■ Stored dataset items
· · · · · · ·
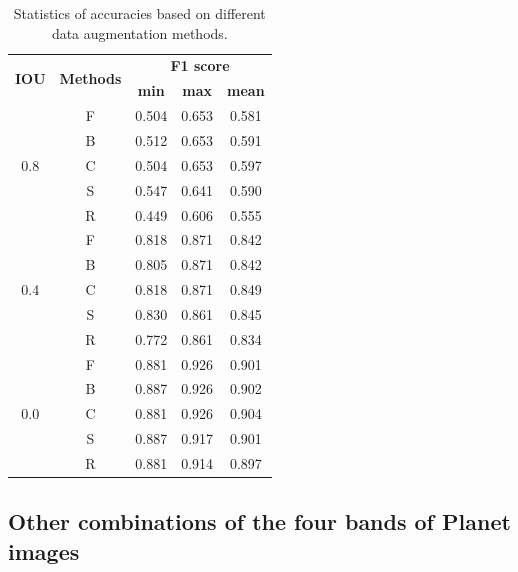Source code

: \documentclass[authoryear,preprint,review,12pt]{elsarticle}
\begin{document}
\begin{table}[ht]
\centering
\footnotesize
\caption{Statistics of accuracies based on different data augmentation methods.}
\label{table_stastic_imgaug}
\begin{tabular}{c c c c  c  }
\toprule
\multirow{2}{*}{\textbf{IOU}}&\multirow{2}{*}{\textbf{Methods}}& \multicolumn{3}{c}{ \textbf{F1 score}} \\
 & &\textbf{min}&\textbf{max}&\textbf{mean}\\
\midrule
\multirow{5}{*}{0.8} &   F & 0.504 & 0.653 & 0.581 \\
  & B & 0.512 & 0.653 & 0.591\\
 & C & 0.504 & 0.653 & 0.597\\
 & S & 0.547 & 0.641 & 0.590\\
& R & 0.449 & 0.606 & 0.555 \\

\midrule
\multirow{5}{*}{0.4} &  F & 0.818 & 0.871 & 0.842 \\
 &  B & 0.805 & 0.871 & 0.842\\
 & C & 0.818 & 0.871 & 0.849\\
 & S & 0.830 & 0.861 & 0.845\\
& R & 0.772 & 0.861 & 0.834\\

\midrule
\multirow{5}{*}{0.0} & F & 0.881 & 0.926 & 0.901 \\
  &B & 0.887 & 0.926 & 0.902\\
  &C & 0.881 & 0.926 & 0.904\\
 &S & 0.887 & 0.917 & 0.901\\
&R & 0.881 & 0.914 & 0.897\\


\bottomrule
\end{tabular}
\end{table}

\subsection{Other combinations of the four bands of Planet images}
\label{subsec_otherbands}
\end{document}
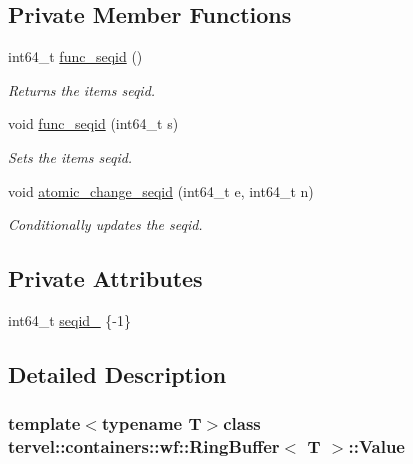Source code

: \subsection*{Private Member Functions}
\begin{DoxyCompactItemize}
\item 
int64\+\_\+t \hyperlink{classtervel_1_1containers_1_1wf_1_1_ring_buffer_1_1_value_addbad0a38025643a16f01edaf501a982}{func\+\_\+seqid} ()
\begin{DoxyCompactList}\small\item\em Returns the items seqid. \end{DoxyCompactList}\item 
void \hyperlink{classtervel_1_1containers_1_1wf_1_1_ring_buffer_1_1_value_a1ea5c365921ff3476b5dba84ad104cbc}{func\+\_\+seqid} (int64\+\_\+t s)
\begin{DoxyCompactList}\small\item\em Sets the items seqid. \end{DoxyCompactList}\item 
void \hyperlink{classtervel_1_1containers_1_1wf_1_1_ring_buffer_1_1_value_a7bd2fbc2b8577ac6bd884e06328bfb2d}{atomic\+\_\+change\+\_\+seqid} (int64\+\_\+t e, int64\+\_\+t n)
\begin{DoxyCompactList}\small\item\em Conditionally updates the seqid. \end{DoxyCompactList}\end{DoxyCompactItemize}
\subsection*{Private Attributes}
\begin{DoxyCompactItemize}
\item 
int64\+\_\+t \hyperlink{classtervel_1_1containers_1_1wf_1_1_ring_buffer_1_1_value_aaecdcc3fbb8c5a8b784625e835c7d6ef}{seqid\+\_\+} \{-\/1\}
\end{DoxyCompactItemize}


\subsection{Detailed Description}
\subsubsection*{template$<$typename T$>$class tervel\+::containers\+::wf\+::\+Ring\+Buffer$<$ T $>$\+::\+Value}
· · · · · · ·
■ Problem statement
Give every record back exactly as it reads, with no images.

■ Response area
Source code

: \documentclass[authoryear,preprint,review,12pt]{elsarticle}
\begin{document}
\begin{table}[ht]
\centering
\footnotesize
\caption{Statistics of accuracies based on different data augmentation methods.}
\label{table_stastic_imgaug}
\begin{tabular}{c c c c  c  }
\toprule
\multirow{2}{*}{\textbf{IOU}}&\multirow{2}{*}{\textbf{Methods}}& \multicolumn{3}{c}{ \textbf{F1 score}} \\
 & &\textbf{min}&\textbf{max}&\textbf{mean}\\
\midrule
\multirow{5}{*}{0.8} &   F & 0.504 & 0.653 & 0.581 \\
  & B & 0.512 & 0.653 & 0.591\\
 & C & 0.504 & 0.653 & 0.597\\
 & S & 0.547 & 0.641 & 0.590\\
& R & 0.449 & 0.606 & 0.555 \\

\midrule
\multirow{5}{*}{0.4} &  F & 0.818 & 0.871 & 0.842 \\
 &  B & 0.805 & 0.871 & 0.842\\
 & C & 0.818 & 0.871 & 0.849\\
 & S & 0.830 & 0.861 & 0.845\\
& R & 0.772 & 0.861 & 0.834\\

\midrule
\multirow{5}{*}{0.0} & F & 0.881 & 0.926 & 0.901 \\
  &B & 0.887 & 0.926 & 0.902\\
  &C & 0.881 & 0.926 & 0.904\\
 &S & 0.887 & 0.917 & 0.901\\
&R & 0.881 & 0.914 & 0.897\\


\bottomrule
\end{tabular}
\end{table}

\subsection{Other combinations of the four bands of Planet images}
\label{subsec_otherbands}
\end{document}
Source code

: \subsection*{Private Member Functions}
\begin{DoxyCompactItemize}
\item 
int64\+\_\+t \hyperlink{classtervel_1_1containers_1_1wf_1_1_ring_buffer_1_1_value_addbad0a38025643a16f01edaf501a982}{func\+\_\+seqid} ()
\begin{DoxyCompactList}\small\item\em Returns the items seqid. \end{DoxyCompactList}\item 
void \hyperlink{classtervel_1_1containers_1_1wf_1_1_ring_buffer_1_1_value_a1ea5c365921ff3476b5dba84ad104cbc}{func\+\_\+seqid} (int64\+\_\+t s)
\begin{DoxyCompactList}\small\item\em Sets the items seqid. \end{DoxyCompactList}\item 
void \hyperlink{classtervel_1_1containers_1_1wf_1_1_ring_buffer_1_1_value_a7bd2fbc2b8577ac6bd884e06328bfb2d}{atomic\+\_\+change\+\_\+seqid} (int64\+\_\+t e, int64\+\_\+t n)
\begin{DoxyCompactList}\small\item\em Conditionally updates the seqid. \end{DoxyCompactList}\end{DoxyCompactItemize}
\subsection*{Private Attributes}
\begin{DoxyCompactItemize}
\item 
int64\+\_\+t \hyperlink{classtervel_1_1containers_1_1wf_1_1_ring_buffer_1_1_value_aaecdcc3fbb8c5a8b784625e835c7d6ef}{seqid\+\_\+} \{-\/1\}
\end{DoxyCompactItemize}


\subsection{Detailed Description}
\subsubsection*{template$<$typename T$>$class tervel\+::containers\+::wf\+::\+Ring\+Buffer$<$ T $>$\+::\+Value}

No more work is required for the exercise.